Record excerpts:

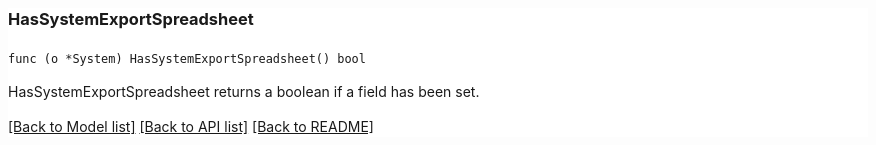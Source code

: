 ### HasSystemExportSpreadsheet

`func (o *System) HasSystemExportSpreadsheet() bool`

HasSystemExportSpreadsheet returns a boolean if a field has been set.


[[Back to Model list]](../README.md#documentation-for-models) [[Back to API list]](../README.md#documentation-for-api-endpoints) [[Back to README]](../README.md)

Exercise prompt:
What lines of the material contain "HasSystemExportSpreadsheet"? Show them.

Solution for this exercise:
: ### HasSystemExportSpreadsheet
`func (o *System) HasSystemExportSpreadsheet() bool`
HasSystemExportSpreadsheet returns a boolean if a field has been set.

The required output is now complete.